BACKGROUND: Eugenol is the most commonly used plant anesthetic to relieve the stressors during various aquaculture procedures. This study aims to investigate the pharmacokinetics of eugenol in Pacific white shrimp by immersion baths in a simulated transportation.
RESULTS: The pharmacokinetics of eugenol were firstly investigated in Pacific white shrimp by immersion baths of 300 mg L- 1 eugenol over 5 min (Treatment 1), 10 mg L- 1 eugenol during 24 h (Treatment 2) and a sequential immersion administration (Treatment 3). Concentrations of eugenol in hemolymph, hepatopancreas, and muscle were determined using Gas chromatography-tandem mass spectrometry (GC-MS/MS). After immersion bath of Treatment 1, the elimination half-life (t1/2z) values are 1.3 h and 11 h for hepatopancreas and muscles, indicating the rapid absorption and elimination of eugenol in shrimp. Under the Treatment 2 administration, the eugenol peak concentration is 6527.9 μg/kg in muscle, followed by 402.8 μg/kg in hepatopancreas, with the lowest concentration of 37.9 μg/L in hemolymph. Area under the curve (AUC0-∞) values lie in the order of muscle > hepatopancreas > hemolymph, suggesting that eugenol tends to accumulate in muscle by the immersion administration.

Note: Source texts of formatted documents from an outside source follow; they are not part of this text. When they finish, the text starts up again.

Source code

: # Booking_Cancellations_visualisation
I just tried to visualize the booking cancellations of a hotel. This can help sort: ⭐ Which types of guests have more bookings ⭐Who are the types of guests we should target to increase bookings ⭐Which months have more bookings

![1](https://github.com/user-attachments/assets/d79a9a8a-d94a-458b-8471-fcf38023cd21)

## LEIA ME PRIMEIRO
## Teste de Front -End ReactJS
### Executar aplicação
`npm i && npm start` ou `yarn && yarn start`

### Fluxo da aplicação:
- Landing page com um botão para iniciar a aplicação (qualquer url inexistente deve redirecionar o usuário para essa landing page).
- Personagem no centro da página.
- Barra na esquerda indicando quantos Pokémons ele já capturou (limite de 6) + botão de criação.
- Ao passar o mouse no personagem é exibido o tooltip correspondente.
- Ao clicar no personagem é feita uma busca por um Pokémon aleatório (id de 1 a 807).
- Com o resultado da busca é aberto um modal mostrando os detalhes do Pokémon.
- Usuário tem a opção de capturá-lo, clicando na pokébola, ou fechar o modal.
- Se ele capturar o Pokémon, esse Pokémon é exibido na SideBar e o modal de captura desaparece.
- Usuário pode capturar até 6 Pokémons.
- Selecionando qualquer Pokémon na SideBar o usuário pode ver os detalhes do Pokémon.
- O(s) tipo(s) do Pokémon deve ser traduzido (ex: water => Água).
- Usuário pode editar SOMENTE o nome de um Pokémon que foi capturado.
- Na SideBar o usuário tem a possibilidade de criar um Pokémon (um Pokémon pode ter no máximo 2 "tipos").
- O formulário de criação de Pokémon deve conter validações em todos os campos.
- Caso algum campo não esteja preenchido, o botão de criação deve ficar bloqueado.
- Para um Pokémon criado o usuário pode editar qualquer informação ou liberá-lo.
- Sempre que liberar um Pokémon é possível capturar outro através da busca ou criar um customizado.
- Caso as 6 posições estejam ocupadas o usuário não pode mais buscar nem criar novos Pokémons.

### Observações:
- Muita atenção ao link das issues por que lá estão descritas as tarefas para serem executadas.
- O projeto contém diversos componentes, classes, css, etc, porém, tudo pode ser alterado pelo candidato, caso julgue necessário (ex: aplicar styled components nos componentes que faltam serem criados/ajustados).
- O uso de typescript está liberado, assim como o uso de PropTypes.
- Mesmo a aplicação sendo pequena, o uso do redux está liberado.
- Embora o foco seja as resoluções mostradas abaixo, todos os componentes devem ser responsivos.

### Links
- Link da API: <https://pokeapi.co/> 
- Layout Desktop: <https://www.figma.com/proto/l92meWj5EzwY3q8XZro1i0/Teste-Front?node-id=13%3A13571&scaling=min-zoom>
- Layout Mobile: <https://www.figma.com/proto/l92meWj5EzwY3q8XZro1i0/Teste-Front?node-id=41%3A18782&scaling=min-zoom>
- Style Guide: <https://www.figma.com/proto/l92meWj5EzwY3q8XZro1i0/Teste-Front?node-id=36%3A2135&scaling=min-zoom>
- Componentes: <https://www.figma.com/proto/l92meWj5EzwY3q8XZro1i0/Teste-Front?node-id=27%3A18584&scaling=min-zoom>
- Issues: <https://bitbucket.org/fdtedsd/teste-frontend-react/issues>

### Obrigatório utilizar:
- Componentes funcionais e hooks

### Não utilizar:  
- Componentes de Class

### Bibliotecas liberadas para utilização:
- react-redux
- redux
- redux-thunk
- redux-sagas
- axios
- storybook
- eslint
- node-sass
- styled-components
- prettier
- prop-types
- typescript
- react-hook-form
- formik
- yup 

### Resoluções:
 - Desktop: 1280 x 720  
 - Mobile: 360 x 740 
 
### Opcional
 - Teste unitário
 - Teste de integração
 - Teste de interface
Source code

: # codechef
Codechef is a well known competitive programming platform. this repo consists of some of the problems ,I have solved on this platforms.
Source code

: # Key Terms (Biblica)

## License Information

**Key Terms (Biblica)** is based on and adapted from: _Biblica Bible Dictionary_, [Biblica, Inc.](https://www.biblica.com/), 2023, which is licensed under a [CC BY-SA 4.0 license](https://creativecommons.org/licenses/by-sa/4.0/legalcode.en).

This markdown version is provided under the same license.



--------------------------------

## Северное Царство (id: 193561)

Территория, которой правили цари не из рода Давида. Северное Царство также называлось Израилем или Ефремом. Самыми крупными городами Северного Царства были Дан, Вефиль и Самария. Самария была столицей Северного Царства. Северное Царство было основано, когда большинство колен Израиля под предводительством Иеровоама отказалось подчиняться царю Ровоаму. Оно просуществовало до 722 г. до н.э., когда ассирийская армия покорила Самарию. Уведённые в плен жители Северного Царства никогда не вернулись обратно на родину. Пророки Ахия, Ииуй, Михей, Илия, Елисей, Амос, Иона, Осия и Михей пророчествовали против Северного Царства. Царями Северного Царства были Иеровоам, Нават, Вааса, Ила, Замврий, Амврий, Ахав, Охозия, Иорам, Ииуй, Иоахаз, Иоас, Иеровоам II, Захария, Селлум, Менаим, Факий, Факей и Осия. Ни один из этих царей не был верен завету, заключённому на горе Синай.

Moreover, the average residence time (MRT0-∞) values of 38.6, 23.0 and 115.3 h for hemolymph, hepatopancreas and muscle are achieved, which may indicate that hepatopancreas is the main organ for elimination of eugenol. After combining the conditions in a sequential bath immersion of eugenol (Treatment 3), the maximum concentration (Cmax) values of eugenol are higher than those achieved in Treatment 2, indicating that accumulation of eugenol happened in haemolymph, hepatopancreas and muscle. In addition, the corresponding t1/2z values are 4.7, 14.9 and 47.6 h, respectively, suggesting the faster elimination from the tissues following sequential administration. After the immersion bath, eugenol concentrations in muscle of Pacific white shrimp are lower than 2.5 mg/kg at 2 h, 48 h and 24.5 h in Treatment 1 ~ 3.
CONCLUSIONS: A withdrawal period of 2 h, 48 h and 24.5 h following a 300 mg L- 1 of eugenol over a 5-min, 10 mg L- 1 eugenol concentration during a 24-h and combined conditions in a sequential immersion bath were suggested.